The required answer is every line of the data containing the word "performed".

[DATA TO PROCESS]

━━━━━━━━━━━━━━━━━━━━━━━━━━━━━━

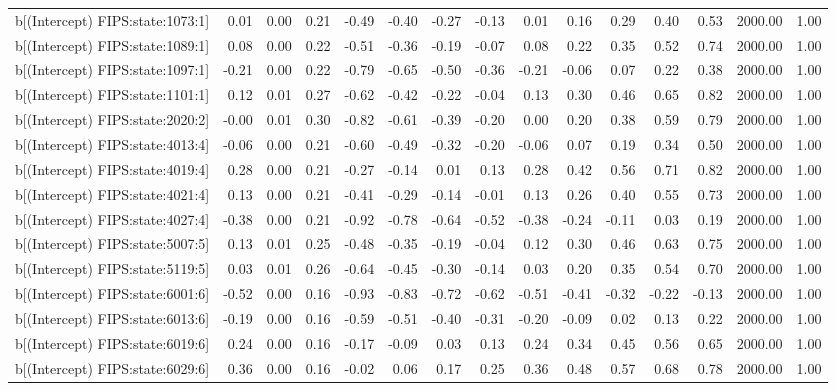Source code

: \begin{table}[ht]
\begin{tabular}{rrrrrrrrrrrrrrr}
  b[(Intercept) FIPS:state:1073:1] & 0.01 & 0.00 & 0.21 & -0.49 & -0.40 & -0.27 & -0.13 & 0.01 & 0.16 & 0.29 & 0.40 & 0.53 & 2000.00 & 1.00 \\ 
  b[(Intercept) FIPS:state:1089:1] & 0.08 & 0.00 & 0.22 & -0.51 & -0.36 & -0.19 & -0.07 & 0.08 & 0.22 & 0.35 & 0.52 & 0.74 & 2000.00 & 1.00 \\ 
  b[(Intercept) FIPS:state:1097:1] & -0.21 & 0.00 & 0.22 & -0.79 & -0.65 & -0.50 & -0.36 & -0.21 & -0.06 & 0.07 & 0.22 & 0.38 & 2000.00 & 1.00 \\ 
  b[(Intercept) FIPS:state:1101:1] & 0.12 & 0.01 & 0.27 & -0.62 & -0.42 & -0.22 & -0.04 & 0.13 & 0.30 & 0.46 & 0.65 & 0.82 & 2000.00 & 1.00 \\ 
  b[(Intercept) FIPS:state:2020:2] & -0.00 & 0.01 & 0.30 & -0.82 & -0.61 & -0.39 & -0.20 & 0.00 & 0.20 & 0.38 & 0.59 & 0.79 & 2000.00 & 1.00 \\ 
  b[(Intercept) FIPS:state:4013:4] & -0.06 & 0.00 & 0.21 & -0.60 & -0.49 & -0.32 & -0.20 & -0.06 & 0.07 & 0.19 & 0.34 & 0.50 & 2000.00 & 1.00 \\ 
  b[(Intercept) FIPS:state:4019:4] & 0.28 & 0.00 & 0.21 & -0.27 & -0.14 & 0.01 & 0.13 & 0.28 & 0.42 & 0.56 & 0.71 & 0.82 & 2000.00 & 1.00 \\ 
  b[(Intercept) FIPS:state:4021:4] & 0.13 & 0.00 & 0.21 & -0.41 & -0.29 & -0.14 & -0.01 & 0.13 & 0.26 & 0.40 & 0.55 & 0.73 & 2000.00 & 1.00 \\ 
  b[(Intercept) FIPS:state:4027:4] & -0.38 & 0.00 & 0.21 & -0.92 & -0.78 & -0.64 & -0.52 & -0.38 & -0.24 & -0.11 & 0.03 & 0.19 & 2000.00 & 1.00 \\ 
  b[(Intercept) FIPS:state:5007:5] & 0.13 & 0.01 & 0.25 & -0.48 & -0.35 & -0.19 & -0.04 & 0.12 & 0.30 & 0.46 & 0.63 & 0.75 & 2000.00 & 1.00 \\ 
  b[(Intercept) FIPS:state:5119:5] & 0.03 & 0.01 & 0.26 & -0.64 & -0.45 & -0.30 & -0.14 & 0.03 & 0.20 & 0.35 & 0.54 & 0.70 & 2000.00 & 1.00 \\ 
  b[(Intercept) FIPS:state:6001:6] & -0.52 & 0.00 & 0.16 & -0.93 & -0.83 & -0.72 & -0.62 & -0.51 & -0.41 & -0.32 & -0.22 & -0.13 & 2000.00 & 1.00 \\ 
  b[(Intercept) FIPS:state:6013:6] & -0.19 & 0.00 & 0.16 & -0.59 & -0.51 & -0.40 & -0.31 & -0.20 & -0.09 & 0.02 & 0.13 & 0.22 & 2000.00 & 1.00 \\ 
  b[(Intercept) FIPS:state:6019:6] & 0.24 & 0.00 & 0.16 & -0.17 & -0.09 & 0.03 & 0.13 & 0.24 & 0.34 & 0.45 & 0.56 & 0.65 & 2000.00 & 1.00 \\ 
  b[(Intercept) FIPS:state:6029:6] & 0.36 & 0.00 & 0.16 & -0.02 & 0.06 & 0.17 & 0.25 & 0.36 & 0.48 & 0.57 & 0.68 & 0.78 & 2000.00 & 1.00 \\ 

\end{tabular}
\end{table}
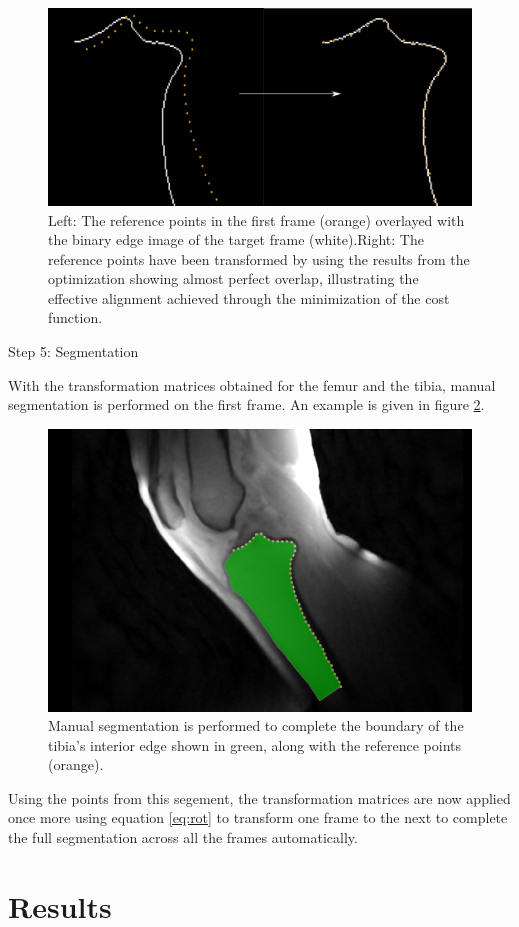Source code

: \documentclass{micro-econ-thesis}
\begin{document}
\begin{figure}[H]
	\centering
	\includegraphics[width=0.7\linewidth]{image137}
	\caption{Left: The reference points in the first frame (orange) overlayed with the binary edge image of the target frame (white).Right: The reference points have been transformed by using the results from the optimization showing almost perfect overlap, illustrating the effective alignment achieved through the minimization of the cost function.}
	\label{fig:edge_tracking}
\end{figure}

Step 5: Segmentation 

With the transformation matrices obtained for the femur and the tibia, manual segmentation is performed on the first frame. An example is given in figure \ref{fig:manualsegment}. 
\begin{figure} [H]
	\centering
	\includegraphics[width=0.7\linewidth]{manual_segment}
	\caption{Manual segmentation is performed to complete the boundary of the tibia's interior edge shown in green, along with the reference points (orange).}
	\label{fig:manualsegment}
\end{figure}

Using the points from this segement, the transformation matrices are now applied once more using equation \ref{eq:rot} to transform one frame to the next to complete the full segmentation across all the frames automatically.   

\section{Results}
\label{sec:yetanother}
\end{document}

━━━━━━━━━━━━━━━━━━━━━━━━━━━━━━

[FINISHED TASK]
With the transformation matrices obtained for the femur and the tibia, manual segmentation is performed on the first frame. An example is given in figure \ref{fig:manualsegment}. 
	\caption{Manual segmentation is performed to complete the boundary of the tibia's interior edge shown in green, along with the reference points (orange).}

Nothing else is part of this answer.